# How do I get smooth curves?

**0**

Hello,

I modeled the object in the attached picture. As you can see, there are some jaggies along the curved edges.

What I did is:

1-create a cube with tess 48

2-Create a an arc with 256 points

3-Bend the cube along the arc

4- Use smoothing level 1

I end up with 127898 tris but still a lot of jaggies.

How could I do this so that I get smooth curves everywhere?

Thanks!

## Comments

0How did you end up with tris??

No matter...there's an easier way that will give you better results with more control: Use the "sweep line" tool.

Create the arc you want adjusting the number of points in the line to whatever pleases you. Your example uses 256 which is quite dense.

Also using a line, create the shape you want the arc's body to assume. In your case, starting with a cube I would assume you want a "square" cross-sectional shape. In this case instead of making a square with a line tool you can use the "square" or "rectangle" maker which is also found in the "Lines" tab.

Place the square at one end of the shape, select the "sweep line" tool under the "Surface Modeling" tab, and then click on your arc.

The square will sweep the line using as many segments as you created the line with (in your case, that would be 256 segments).

There's quite a few ways of fiddling with the controls, lines and cross-sectional shapes (you can use more than one and they don't all have to be the same size or shape) and playing with these variables can be quite rewarding.

But even the simple 1-2-3 steps I just gave will probably give you far superior and more satisfying results than trying to beat a cube into submission. :-)

0Somebody please delete this...

Somehow I managed to quote and re-post my previous message. :roll:

0Looks like kzamor needs a bit of twist in the swept profile. How could you do that with sweep line ?

0Actually I took the twisting as an unintended artifact from bending, even though it doesn't look at all unattractive.

However, if he does want the twist, the sweep control has a "taper" and a "twist" setting that can be played with.

Here's the same 2 objectx as obove with an arbitrary "400" as a twist factor. Leaves a bit to be desired for closed loops but you can get pretty complex with open lines such as arcs.

0Never noticed the twist option, thats pretty cool.

I created it with circle (couple of edges deleted) and rectangle (profile) as per afreaginname post with a twist of 20.

Your don't really have a lot of control of the twist.

It would be nice if you could sweep multiple profiles along the circle so you have more control of how and where you want it to twist. Maybe Hex 3 ?......Dream on.

0I hear DAZ is going to bundle it "real soon now" with the Brooklyn Bridge as a special offer to hexagon users... :)

0I guess the other way you could create the specific shape with the twist you want is via gordon surface. With that tool you could have multiple rectangle profiles + 4 semi circular curves to join them together (1 curve on each corner).

or

model using low poly box modelling approach and use 2 levels of sub'd (smoothing) possibly creasing the edges.

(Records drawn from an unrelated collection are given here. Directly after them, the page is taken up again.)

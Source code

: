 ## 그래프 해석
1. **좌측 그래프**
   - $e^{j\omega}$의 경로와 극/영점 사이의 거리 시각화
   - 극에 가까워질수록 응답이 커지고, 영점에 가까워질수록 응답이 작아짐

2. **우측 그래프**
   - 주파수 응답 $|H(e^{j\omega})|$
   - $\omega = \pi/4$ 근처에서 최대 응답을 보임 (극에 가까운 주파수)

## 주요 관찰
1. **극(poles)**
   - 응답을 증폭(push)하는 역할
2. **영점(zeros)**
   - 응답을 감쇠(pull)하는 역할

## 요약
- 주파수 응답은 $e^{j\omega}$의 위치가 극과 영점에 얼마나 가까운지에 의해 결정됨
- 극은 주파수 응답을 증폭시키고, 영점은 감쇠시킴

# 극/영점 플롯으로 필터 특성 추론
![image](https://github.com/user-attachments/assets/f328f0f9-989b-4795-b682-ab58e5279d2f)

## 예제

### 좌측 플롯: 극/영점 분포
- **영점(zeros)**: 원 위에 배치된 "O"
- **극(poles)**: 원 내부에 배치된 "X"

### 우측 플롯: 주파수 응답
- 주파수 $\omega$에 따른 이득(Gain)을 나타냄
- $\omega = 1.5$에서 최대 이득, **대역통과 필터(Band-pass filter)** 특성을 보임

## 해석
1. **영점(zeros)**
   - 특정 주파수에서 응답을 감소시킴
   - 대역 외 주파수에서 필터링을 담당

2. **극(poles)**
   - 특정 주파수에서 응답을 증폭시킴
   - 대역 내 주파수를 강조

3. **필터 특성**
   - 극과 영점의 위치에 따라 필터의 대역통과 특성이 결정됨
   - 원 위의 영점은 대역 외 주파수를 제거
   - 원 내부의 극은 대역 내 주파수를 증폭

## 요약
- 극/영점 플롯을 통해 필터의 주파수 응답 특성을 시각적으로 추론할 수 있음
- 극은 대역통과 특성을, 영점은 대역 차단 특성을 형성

0Hi Guys, thanks for all the replies!

Yes, the twisting is part of the design like in afreaginname's post. But I really want smooth edges, just like if I sculpted it in wood and then sanded it down to a 1000 grit. I don't care if it takes boatloads of memory or takes ages to render, I just want it to look smooth!

Even at 263000 polys, it's still jagged at some places. I must be doing something wrong. Any ideas?

At which steps should I apply the smoothing?

70Instead of a line along the outer edges, suggest you try chamfer along that edge

Also try using more & smaller boxes along the extrusion length....if using a line as a guide path, use more points along the line

Also you can do some smoothing in post by rendering larger than needed (hi res render), add a touch of blur, the reduce image to size needed....and assess from its intended use....for example as a web page display it will likely look pixelated, but a hi res render to print @ 300 ppi/dpi (not going to get into that discussion) viewed at normal distance should look great.

Of course there are several smoothing methods/choices; some do better than others (i.e. don't just click on smoothing; look at tool box choices)

2,242You mean something like this?

Used a rectangle with chamfered corners as a profile, a circle with 36 points as the sweep path. Smoothed level 1 gives 4032 polys.

0In the end, I want something with the level of smoothness you see in the attached images. You see, no jaggies at the edges at all.

Right Now, To get something close to this in smoothness, I have to render at 10000 X 10000 which isn't always possible when there is a lot of objects on screen, not enough RAM.

0I think for those shapes you would want to model a low poly cage and apply 2 or more levels of smoothing (sub'd).

0Please forgive my ignorance, but what is a low poly cage?

0OH NOOOOO!!!!!

Is THIS what you're calling "jaggies"??? The ONLY way you'll get rid of them is to do a full rendering with antialiasing!

You have to understand the medium you're playing with here. Lines and curves are built up of discrete sections that are exactly one pixel wide and high on your screen. On a quick render like you have here, the pixel is lit if more than half of the calculated point overlays that pixel and not lit if less than half. An LCD screen (say) CAN NOT SHOW half a pixel on 2 adjacent pixels. Drawing a straight computer line top to bottom on a computer screen when the top pixel is one pixel to the right of the colomn that the bottom pixel is on results in a vertical line from the top pixel straight down to the middle of the screen, and then it jumps over one pixel and draws the rest of the line straight down to the bottom pixel. This gives you a "jag" in the center of the line.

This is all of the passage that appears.